In the entries that follow, the lines from the one with "be available for" through the one with "on branches in" are the ones to write out, exactly and with both ends included. Nothing else should appear.

Saved data entries

──────

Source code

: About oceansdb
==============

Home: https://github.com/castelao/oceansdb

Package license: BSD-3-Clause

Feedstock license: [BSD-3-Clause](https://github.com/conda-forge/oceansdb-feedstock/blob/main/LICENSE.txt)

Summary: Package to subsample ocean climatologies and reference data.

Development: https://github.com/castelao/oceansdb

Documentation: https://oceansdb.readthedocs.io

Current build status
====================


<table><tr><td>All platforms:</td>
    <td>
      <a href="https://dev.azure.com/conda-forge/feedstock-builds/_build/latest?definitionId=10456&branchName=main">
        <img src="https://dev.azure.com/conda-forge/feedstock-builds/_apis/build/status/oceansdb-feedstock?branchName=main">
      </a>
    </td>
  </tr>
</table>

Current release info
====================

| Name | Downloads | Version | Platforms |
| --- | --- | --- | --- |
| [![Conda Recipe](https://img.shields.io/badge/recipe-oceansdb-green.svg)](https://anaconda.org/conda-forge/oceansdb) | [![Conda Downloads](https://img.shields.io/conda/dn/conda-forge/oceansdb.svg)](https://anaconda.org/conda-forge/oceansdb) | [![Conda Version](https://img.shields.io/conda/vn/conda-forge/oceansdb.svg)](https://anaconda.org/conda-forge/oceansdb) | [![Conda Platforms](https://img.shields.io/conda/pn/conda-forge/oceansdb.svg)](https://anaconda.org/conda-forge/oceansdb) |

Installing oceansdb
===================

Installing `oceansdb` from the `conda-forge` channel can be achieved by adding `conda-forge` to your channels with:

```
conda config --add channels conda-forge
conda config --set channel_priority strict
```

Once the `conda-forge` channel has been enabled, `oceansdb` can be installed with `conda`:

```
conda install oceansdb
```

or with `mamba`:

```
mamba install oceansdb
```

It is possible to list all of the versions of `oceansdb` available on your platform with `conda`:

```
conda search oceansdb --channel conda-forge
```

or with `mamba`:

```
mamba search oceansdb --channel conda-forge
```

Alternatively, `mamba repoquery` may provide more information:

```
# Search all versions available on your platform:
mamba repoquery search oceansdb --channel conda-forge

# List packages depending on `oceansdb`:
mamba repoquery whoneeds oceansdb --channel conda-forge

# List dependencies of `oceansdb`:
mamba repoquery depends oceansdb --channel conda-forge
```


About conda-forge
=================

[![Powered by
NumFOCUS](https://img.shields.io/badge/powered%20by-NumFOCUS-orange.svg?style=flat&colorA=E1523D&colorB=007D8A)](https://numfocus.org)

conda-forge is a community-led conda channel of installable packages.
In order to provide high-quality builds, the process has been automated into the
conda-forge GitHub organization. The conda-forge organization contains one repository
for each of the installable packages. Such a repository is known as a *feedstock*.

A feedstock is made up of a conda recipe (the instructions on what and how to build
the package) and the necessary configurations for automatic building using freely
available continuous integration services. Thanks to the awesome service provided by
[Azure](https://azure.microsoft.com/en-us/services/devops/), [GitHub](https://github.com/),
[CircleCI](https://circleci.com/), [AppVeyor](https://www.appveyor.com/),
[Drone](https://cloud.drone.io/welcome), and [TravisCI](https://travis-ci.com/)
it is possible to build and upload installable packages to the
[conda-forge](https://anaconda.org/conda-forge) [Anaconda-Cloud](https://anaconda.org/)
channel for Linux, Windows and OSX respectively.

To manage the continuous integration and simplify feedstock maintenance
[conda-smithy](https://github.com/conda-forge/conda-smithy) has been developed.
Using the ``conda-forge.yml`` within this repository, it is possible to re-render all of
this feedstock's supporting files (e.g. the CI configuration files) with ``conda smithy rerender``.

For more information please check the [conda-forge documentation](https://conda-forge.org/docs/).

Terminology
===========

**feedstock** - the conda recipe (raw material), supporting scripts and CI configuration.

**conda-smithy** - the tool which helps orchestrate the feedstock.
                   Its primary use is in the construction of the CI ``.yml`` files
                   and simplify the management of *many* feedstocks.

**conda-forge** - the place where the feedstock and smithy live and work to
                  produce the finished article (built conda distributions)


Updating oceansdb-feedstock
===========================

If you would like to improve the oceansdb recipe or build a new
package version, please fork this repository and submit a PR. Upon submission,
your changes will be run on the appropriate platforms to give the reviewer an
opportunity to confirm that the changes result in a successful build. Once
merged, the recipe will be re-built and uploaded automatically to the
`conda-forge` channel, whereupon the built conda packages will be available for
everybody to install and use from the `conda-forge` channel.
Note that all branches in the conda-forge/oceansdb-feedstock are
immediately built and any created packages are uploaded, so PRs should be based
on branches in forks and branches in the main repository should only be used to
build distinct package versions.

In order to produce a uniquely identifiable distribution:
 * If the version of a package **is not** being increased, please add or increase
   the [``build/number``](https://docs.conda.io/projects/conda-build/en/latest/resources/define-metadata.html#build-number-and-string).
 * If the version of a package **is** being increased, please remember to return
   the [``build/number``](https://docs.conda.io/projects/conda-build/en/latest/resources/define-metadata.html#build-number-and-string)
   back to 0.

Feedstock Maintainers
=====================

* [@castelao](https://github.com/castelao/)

──────

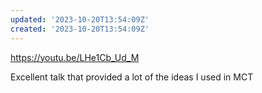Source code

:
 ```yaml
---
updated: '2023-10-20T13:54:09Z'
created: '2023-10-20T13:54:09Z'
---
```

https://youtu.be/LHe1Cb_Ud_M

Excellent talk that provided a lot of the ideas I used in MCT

──────

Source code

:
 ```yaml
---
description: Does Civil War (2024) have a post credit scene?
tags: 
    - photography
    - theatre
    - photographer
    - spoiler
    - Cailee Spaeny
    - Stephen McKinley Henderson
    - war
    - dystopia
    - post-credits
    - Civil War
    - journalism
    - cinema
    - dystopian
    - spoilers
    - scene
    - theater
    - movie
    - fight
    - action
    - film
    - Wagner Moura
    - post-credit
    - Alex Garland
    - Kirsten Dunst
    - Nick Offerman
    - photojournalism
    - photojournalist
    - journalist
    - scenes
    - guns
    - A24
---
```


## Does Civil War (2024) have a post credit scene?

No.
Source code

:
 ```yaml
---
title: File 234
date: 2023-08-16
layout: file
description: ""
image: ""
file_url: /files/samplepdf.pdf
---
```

──────

ANSWER SPACE -
`conda-forge` channel, whereupon the built conda packages will be available for
everybody to install and use from the `conda-forge` channel.
Note that all branches in the conda-forge/oceansdb-feedstock are
immediately built and any created packages are uploaded, so PRs should be based
on branches in forks and branches in the main repository should only be used to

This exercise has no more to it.